- Type: Group
- Sub-units: Speeton Clay, Hunstanton Formation, Spilsby Sandstone (onshore UK); Valhall Formation, Carrack Formation, Rødby Formation (UK Central and Northern North Sea); Valhall Formation, Carrack Formation, Red Chalk (UK Southern North Sea); Åsgard Formation, Tuxen Formation, Mime Formation, Sola Formation, Rødby Formation, Agat Formation (Norwegian North Sea); Lyr Formation, Lange Formation, Lysing Formation (Norwegian Sea); Valhall Formation, Tuxen Formation, Sola Formation, Rødby Formation (Danish Central Graben)
- Underlies: Chalk Group (onshore UK and UK North Sea); Shetland Group (UK North Sea, Norwegian North Sea, Norwegian Sea)
- Overlies: Ancholme Group^{[citation needed]} (onshore UK), Kimmeridge Clay Formation (UK North Sea), Draupne Formation, Mandal Formation, Flekkefjord Formation (Norwegian North Sea), Farsund Formation (Danish Central Graben)
- Thickness: >700 m (6506/12-4 well); >1370 m (210/15b-4 well)

Lithology
- Primary: Mudstone, calcareous mudstone
- Other: Limestone, siltstone, sandstone

Location
- Region: England, North Sea, Norwegian Sea
- Country: United Kingdom, Norway, Denmark
- Extent: North Sea, Norwegian Sea

Type section
- Named for: Cromer Knoll buoy
- Named by: Rhys (1974)

= Cromer Knoll Group =

Geological group

The Cromer Knoll Group is a geological group of Early Cretaceous age, found at outcrop in eastern England and developed extensively beneath the North Sea in the UK, Norwegian and Danish sectors and in the Norwegian Sea.
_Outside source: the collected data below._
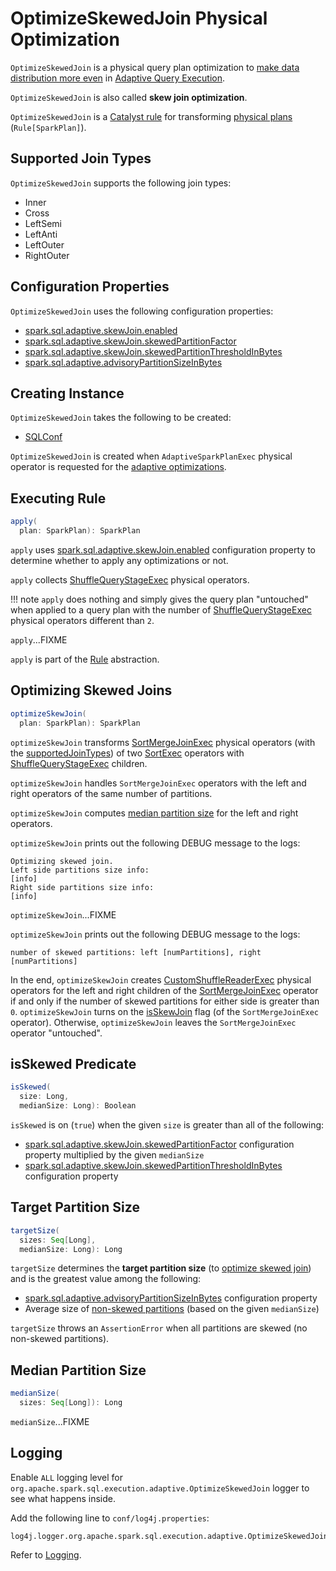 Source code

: # OptimizeSkewedJoin Physical Optimization

`OptimizeSkewedJoin` is a physical query plan optimization to [make data distribution more even](#apply) in [Adaptive Query Execution](../new-and-noteworthy/adaptive-query-execution.md).

`OptimizeSkewedJoin` is also called **skew join optimization**.

`OptimizeSkewedJoin` is a [Catalyst rule](../catalyst/Rule.md) for transforming [physical plans](../physical-operators/SparkPlan.md) (`Rule[SparkPlan]`).

## <span id="supportedJoinTypes"> Supported Join Types

`OptimizeSkewedJoin` supports the following join types:

* Inner
* Cross
* LeftSemi
* LeftAnti
* LeftOuter
* RightOuter

## Configuration Properties

`OptimizeSkewedJoin` uses the following configuration properties:

* [spark.sql.adaptive.skewJoin.enabled](../configuration-properties.md#spark.sql.adaptive.skewJoin.enabled)
* [spark.sql.adaptive.skewJoin.skewedPartitionFactor](../configuration-properties.md#spark.sql.adaptive.skewJoin.skewedPartitionFactor)
* [spark.sql.adaptive.skewJoin.skewedPartitionThresholdInBytes](../configuration-properties.md#spark.sql.adaptive.skewJoin.skewedPartitionThresholdInBytes)
* [spark.sql.adaptive.advisoryPartitionSizeInBytes](../configuration-properties.md#spark.sql.adaptive.advisoryPartitionSizeInBytes) 

## Creating Instance

`OptimizeSkewedJoin` takes the following to be created:

* <span id="conf"> [SQLConf](../SQLConf.md)

`OptimizeSkewedJoin` is created when `AdaptiveSparkPlanExec` physical operator is requested for the [adaptive optimizations](../physical-operators/AdaptiveSparkPlanExec.md#queryStageOptimizerRules).

## <span id="apply"> Executing Rule

```scala
apply(
  plan: SparkPlan): SparkPlan
```

`apply` uses [spark.sql.adaptive.skewJoin.enabled](../configuration-properties.md#spark.sql.adaptive.skewJoin.enabled) configuration property to determine whether to apply any optimizations or not.

`apply` collects [ShuffleQueryStageExec](../physical-operators/ShuffleQueryStageExec.md) physical operators.

!!! note
    `apply` does nothing and simply gives the query plan "untouched" when applied to a query plan with the number of [ShuffleQueryStageExec](../physical-operators/ShuffleQueryStageExec.md) physical operators different than `2`.

`apply`...FIXME

`apply` is part of the [Rule](../catalyst/Rule.md#apply) abstraction.

## <span id="optimizeSkewJoin"> Optimizing Skewed Joins

```scala
optimizeSkewJoin(
  plan: SparkPlan): SparkPlan
```

`optimizeSkewJoin` transforms [SortMergeJoinExec](../physical-operators/SortMergeJoinExec.md) physical operators (with the [supportedJoinTypes](#supportedJoinTypes)) of two [SortExec](../physical-operators/SortExec.md) operators with [ShuffleQueryStageExec](../physical-operators/ShuffleQueryStageExec.md) children.

`optimizeSkewJoin` handles `SortMergeJoinExec` operators with the left and right operators of the same number of partitions.

`optimizeSkewJoin` computes [median partition size](#medianSize) for the left and right operators.

`optimizeSkewJoin` prints out the following DEBUG message to the logs:

```text
Optimizing skewed join.
Left side partitions size info:
[info]
Right side partitions size info:
[info]
```

`optimizeSkewJoin`...FIXME

`optimizeSkewJoin` prints out the following DEBUG message to the logs:

```text
number of skewed partitions: left [numPartitions], right [numPartitions]
```

In the end, `optimizeSkewJoin` creates [CustomShuffleReaderExec](../physical-operators/CustomShuffleReaderExec.md) physical operators for the left and right children of the [SortMergeJoinExec](../physical-operators/SortMergeJoinExec.md) operator if and only if the number of skewed partitions for either side is greater than `0`. `optimizeSkewJoin` turns on the [isSkewJoin](../physical-operators/SortMergeJoinExec.md#isSkewJoin) flag (of the `SortMergeJoinExec` operator). Otherwise, `optimizeSkewJoin` leaves the `SortMergeJoinExec` operator "untouched".

## <span id="isSkewed"> isSkewed Predicate

```scala
isSkewed(
  size: Long,
  medianSize: Long): Boolean
```

`isSkewed` is on (`true`) when the given `size` is greater than all of the following:

* [spark.sql.adaptive.skewJoin.skewedPartitionFactor](../configuration-properties.md#spark.sql.adaptive.skewJoin.skewedPartitionFactor) configuration property multiplied by the given `medianSize`
* [spark.sql.adaptive.skewJoin.skewedPartitionThresholdInBytes](../configuration-properties.md#spark.sql.adaptive.skewJoin.skewedPartitionThresholdInBytes) configuration property

## <span id="targetSize"> Target Partition Size

```scala
targetSize(
  sizes: Seq[Long],
  medianSize: Long): Long
```

`targetSize` determines the **target partition size** (to [optimize skewed join](#optimizeSkewJoin)) and is the greatest value among the following:

* [spark.sql.adaptive.advisoryPartitionSizeInBytes](../configuration-properties.md#spark.sql.adaptive.advisoryPartitionSizeInBytes) configuration property
* Average size of [non-skewed partitions](#isSkewed) (based on the given `medianSize`)

`targetSize` throws an `AssertionError` when all partitions are skewed (no non-skewed partitions).

## <span id="medianSize"> Median Partition Size

```scala
medianSize(
  sizes: Seq[Long]): Long
```

`medianSize`...FIXME

## Logging

Enable `ALL` logging level for `org.apache.spark.sql.execution.adaptive.OptimizeSkewedJoin` logger to see what happens inside.

Add the following line to `conf/log4j.properties`:

```text
log4j.logger.org.apache.spark.sql.execution.adaptive.OptimizeSkewedJoin=ALL
```

Refer to [Logging](../spark-logging.md).
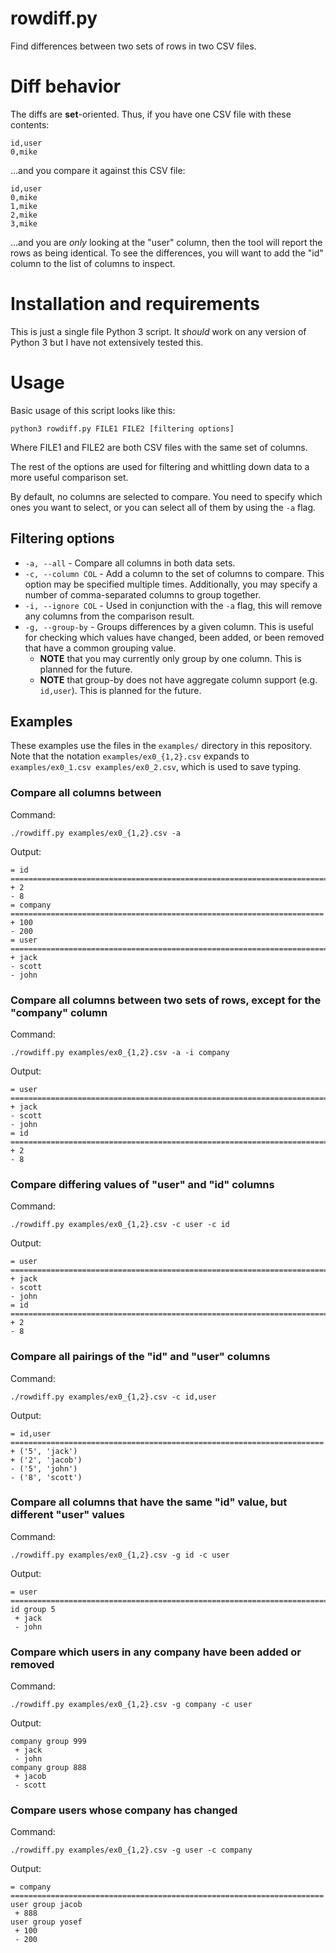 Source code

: # rowdiff.py

Find differences between two sets of rows in two CSV files.

# Diff behavior

The diffs are **set**-oriented. Thus, if you have one CSV file with these contents:

```
id,user
0,mike
```

...and you compare it against this CSV file:

```
id,user
0,mike
1,mike
2,mike
3,mike
```

...and you are *only* looking at the "user" column, then the tool will report the rows as being
identical. To see the differences, you will want to add the "id" column to the list of columns to
inspect.

# Installation and requirements

This is just a single file Python 3 script. It *should* work on any version of Python 3 but I have
not extensively tested this.

# Usage

Basic usage of this script looks like this:

`python3 rowdiff.py FILE1 FILE2 [filtering options]`

Where FILE1 and FILE2 are both CSV files with the same set of columns.

The rest of the options are used for filtering and whittling down data to a more useful comparison
set.

By default, no columns are selected to compare. You need to specify which ones you want to select,
or you can select all of them by using the `-a` flag.

## Filtering options

* `-a, --all` - Compare all columns in both data sets.
* `-c, --column COL` - Add a column to the set of columns to compare. This option may be specified
  multiple times. Additionally, you may specify a number of comma-separated columns to group
  together.
* `-i, --ignore COL` - Used in conjunction with the `-a` flag, this will remove any columns from
  the comparison result.
* `-g, --group-by` - Groups differences by a given column. This is useful for checking which values
  have changed, been added, or been removed that have a common grouping value.
  * **NOTE** that you may currently only group by one column. This is planned for the future.
  * **NOTE** that group-by does not have aggregate column support (e.g. `id,user`). This is planned
    for the future.

## Examples

These examples use the files in the `examples/` directory in this repository. Note that the notation
`examples/ex0_{1,2}.csv` expands to `examples/ex0_1.csv examples/ex0_2.csv`, which is used to save
typing.

### Compare all columns between

Command:

`./rowdiff.py examples/ex0_{1,2}.csv -a`

Output:

```
= id ===========================================================================
+ 2
- 8
= company ======================================================================
+ 100
- 200
= user =========================================================================
+ jack
- scott
- john
```

### Compare all columns between two sets of rows, except for the "company" column

Command:

`./rowdiff.py examples/ex0_{1,2}.csv -a -i company`

Output:

```
= user =========================================================================
+ jack
- scott
- john
= id ===========================================================================
+ 2
- 8
```

### Compare differing values of "user" and "id" columns

Command:

`./rowdiff.py examples/ex0_{1,2}.csv -c user -c id`

Output:

```
= user =========================================================================
+ jack
- scott
- john
= id ===========================================================================
+ 2
- 8
```

### Compare all pairings of the "id" and "user" columns

Command:

`./rowdiff.py examples/ex0_{1,2}.csv -c id,user`

Output:

```
= id,user ======================================================================
+ ('5', 'jack')
+ ('2', 'jacob')
- ('5', 'john')
- ('8', 'scott')
```

### Compare all columns that have the same "id" value, but different "user" values

Command:

`./rowdiff.py examples/ex0_{1,2}.csv -g id -c user`

Output:

```
= user =========================================================================
id group 5
 + jack
 - john
```

### Compare which users in any company have been added or removed

Command:

`./rowdiff.py examples/ex0_{1,2}.csv -g company -c user`

Output:

```
company group 999
 + jack
 - john
company group 888
 + jacob
 - scott
```

### Compare users whose company has changed

Command:

`./rowdiff.py examples/ex0_{1,2}.csv -g user -c company`

Output:

```
= company ======================================================================
user group jacob
 + 888
user group yosef
 + 100
 - 200
```
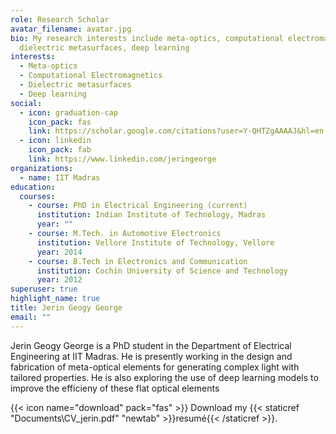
```yaml
---
role: Research Scholar
avatar_filename: avatar.jpg
bio: My research interests include meta-optics, computational electromagnetics,
  dielectric metasurfaces, deep learning
interests:
  - Meta-optics
  - Computational Electromagnetics
  - Dielectric metasurfaces
  - Deep learning
social:
  - icon: graduation-cap
    icon_pack: fas
    link: https://scholar.google.com/citations?user=Y-QHTZgAAAAJ&hl=en
  - icon: linkedin
    icon_pack: fab
    link: https://www.linkedin.com/jeringeorge
organizations:
  - name: IIT Madras
education:
  courses:
    - course: PhD in Electrical Engineering (current)
      institution: Indian Institute of Technology, Madras
      year: ""
    - course: M.Tech. in Automotive Electronics
      institution: Vellore Institute of Technology, Vellore
      year: 2014
    - course: B.Tech in Electronics and Communication
      institution: Cochin University of Science and Technology
      year: 2012
superuser: true
highlight_name: true
title: Jerin Geogy George
email: ""
---
```

Jerin Geogy George is a PhD student in the Department of Electrical Engineering at IIT Madras. He is presently working in the design and fabrication of meta-optical elements for generating complex light with tailored properties. He is also exploring the use of deep learning models to improve the efficieny of these flat optical elements

{{< icon name="download" pack="fas" >}} Download my {{< staticref "Documents\CV_jerin.pdf" "newtab" >}}resumé{{< /staticref >}}. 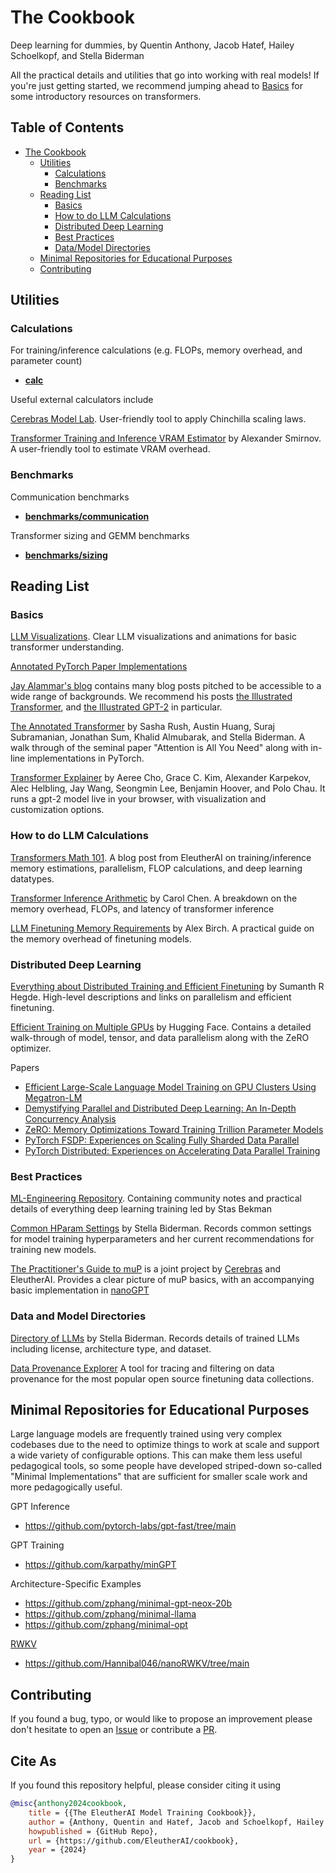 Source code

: # The Cookbook
Deep learning for dummies, by Quentin Anthony, Jacob Hatef, Hailey Schoelkopf, and Stella Biderman

All the practical details and utilities that go into working with real models! If you're just getting started, we recommend jumping ahead to [Basics](#basics) for some introductory resources on transformers.

## Table of Contents

- [The Cookbook](#the-cookbook)
  * [Utilities](#utilities)
    + [Calculations](#calculations)
    + [Benchmarks](#benchmarks)
  * [Reading List](#reading-list)
    + [Basics](#basics)
    + [How to do LLM Calculations](#how-to-do-llm-calculations)
    + [Distributed Deep Learning](#distributed-deep-learning)
    + [Best Practices](#best-practices)
    + [Data/Model Directories](#data-and-model-directories)
  * [Minimal Repositories for Educational Purposes](#minimal-repositories-for-educational-purposes)
  * [Contributing](#contributing)

## Utilities

### Calculations

For training/inference calculations (e.g. FLOPs, memory overhead, and parameter count)
- **[calc](./calc/)**

Useful external calculators include

[Cerebras Model Lab](https://www.cerebras.net/model-lab/). User-friendly tool to apply Chinchilla scaling laws.

[Transformer Training and Inference VRAM Estimator](https://vram.asmirnov.xyz/) by Alexander Smirnov. A user-friendly tool to estimate VRAM overhead.

### Benchmarks

Communication benchmarks
- **[benchmarks/communication](./benchmarks/communication)**

Transformer sizing and GEMM benchmarks
- **[benchmarks/sizing](./benchmarks/sizing)**

## Reading List

### Basics

[LLM Visualizations](https://bbycroft.net/llm). Clear LLM visualizations and animations for basic transformer understanding.

[Annotated PyTorch Paper Implementations](https://nn.labml.ai/)

[Jay Alammar's blog](https://jalammar.github.io/blog) contains many blog posts pitched to be accessible to a wide range of backgrounds. We recommend his posts [the Illustrated Transformer](https://jalammar.github.io/illustrated-transformer/), and [the Illustrated GPT-2](https://jalammar.github.io/illustrated-gpt2/) in particular.

[The Annotated Transformer](https://nlp.seas.harvard.edu/annotated-transformer/) by Sasha Rush, Austin Huang, Suraj Subramanian, Jonathan Sum, Khalid Almubarak, and Stella Biderman. A walk through of the seminal paper "Attention is All You Need" along with in-line implementations in PyTorch.

[Transformer Explainer](https://poloclub.github.io/transformer-explainer/) by Aeree Cho, Grace C. Kim, Alexander Karpekov, Alec Helbling, Jay Wang, Seongmin Lee, Benjamin Hoover, and Polo Chau. It runs a gpt-2 model live in your browser, with visualization and customization options.

### How to do LLM Calculations

[Transformers Math 101](https://blog.eleuther.ai/transformer-math/). A blog post from EleutherAI on training/inference memory estimations, parallelism, FLOP calculations, and deep learning datatypes.

[Transformer Inference Arithmetic](https://kipp.ly/transformer-inference-arithmetic/) by Carol Chen. A breakdown on the memory overhead, FLOPs, and latency of transformer inference

[LLM Finetuning Memory Requirements](https://blog.scottlogic.com/2023/11/24/llm-mem.html) by Alex Birch. A practical guide on the memory overhead of finetuning models.

### Distributed Deep Learning

[Everything about Distributed Training and Efficient Finetuning](https://sumanthrh.com/post/distributed-and-efficient-finetuning/) by Sumanth R Hegde. High-level descriptions and links on parallelism and efficient finetuning.

[Efficient Training on Multiple GPUs](https://huggingface.co/docs/transformers/main/en/perf_train_gpu_many) by Hugging Face. Contains a detailed walk-through of model, tensor, and data parallelism along with the ZeRO optimizer.

Papers
- [Efficient Large-Scale Language Model Training on GPU Clusters Using Megatron-LM](https://arxiv.org/abs/2104.04473)
- [Demystifying Parallel and Distributed Deep Learning: An In-Depth Concurrency Analysis](https://arxiv.org/abs/1802.09941)
- [ZeRO: Memory Optimizations Toward Training Trillion Parameter Models](https://arxiv.org/abs/1910.02054)
- [PyTorch FSDP: Experiences on Scaling Fully Sharded Data Parallel](https://arxiv.org/abs/2304.11277)
- [PyTorch Distributed: Experiences on Accelerating Data Parallel Training](https://arxiv.org/abs/2006.15704)

### Best Practices

[ML-Engineering Repository](https://github.com/stas00/ml-engineering). Containing community notes and practical details of everything deep learning training led by Stas Bekman

[Common HParam Settings](https://docs.google.com/spreadsheets/d/14vbBbuRMEHoqeuMHkTfw3uiZVmyXNuoSp8s-aHvfvZk/edit?usp=sharing) by Stella Biderman. Records common settings for model training hyperparameters and her current recommendations for training new models.

[The Practitioner's Guide to muP](https://blog.eleuther.ai/mutransfer/) is a joint project by [Cerebras](https://cerebras.ai/) and EleutherAI. Provides a clear picture of muP basics, with an accompanying basic implementation in [nanoGPT](https://github.com/EleutherAI/nanoGPT-mup)

### Data and Model Directories

[Directory of LLMs](https://docs.google.com/spreadsheets/d/1gc6yse74XCwBx028HV_cvdxwXkmXejVjkO-Mz2uwE0k/edit?usp=sharing) by Stella Biderman. Records details of trained LLMs including license, architecture type, and dataset.

[Data Provenance Explorer](https://dataprovenance.org/) A tool for tracing and filtering on data provenance for the most popular open source finetuning data collections.

## Minimal Repositories for Educational Purposes

Large language models are frequently trained using very complex codebases due to the need to optimize things to work at scale and support a wide variety of configurable options. This can make them less useful pedagogical tools, so some people have developed striped-down so-called "Minimal Implementations" that are sufficient for smaller scale work and more pedagogically useful.

GPT Inference
- https://github.com/pytorch-labs/gpt-fast/tree/main

GPT Training
- https://github.com/karpathy/minGPT

Architecture-Specific Examples
- https://github.com/zphang/minimal-gpt-neox-20b
- https://github.com/zphang/minimal-llama
- https://github.com/zphang/minimal-opt

[RWKV](https://www.rwkv.com/)
- https://github.com/Hannibal046/nanoRWKV/tree/main


## Contributing

If you found a bug, typo, or would like to propose an improvement please don't hesitate to open an [Issue](https://github.com/EleutherAI/cookbook/issues) or contribute a [PR](https://github.com/EleutherAI/cookbook/pulls).

## Cite As

If you found this repository helpful, please consider citing it using

```bibtex
@misc{anthony2024cookbook,
    title = {{The EleutherAI Model Training Cookbook}},
    author = {Anthony, Quentin and Hatef, Jacob and Schoelkopf, Hailey and Biderman, Stella},
    howpublished = {GitHub Repo},
    url = {https://github.com/EleutherAI/cookbook},
    year = {2024}
}
```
It preserves fossils dating back to the Early Cretaceous period.

==Distribution==
The Cromer Knoll Group is recognised locally onshore Eastern England and over a wide area of the North Sea and Norwegian sea. In the Southern North Sea it is found throughout the UK sector and the Danish Central Graben. In the Netherlands sector the equivalent unit is the Rijnland Group.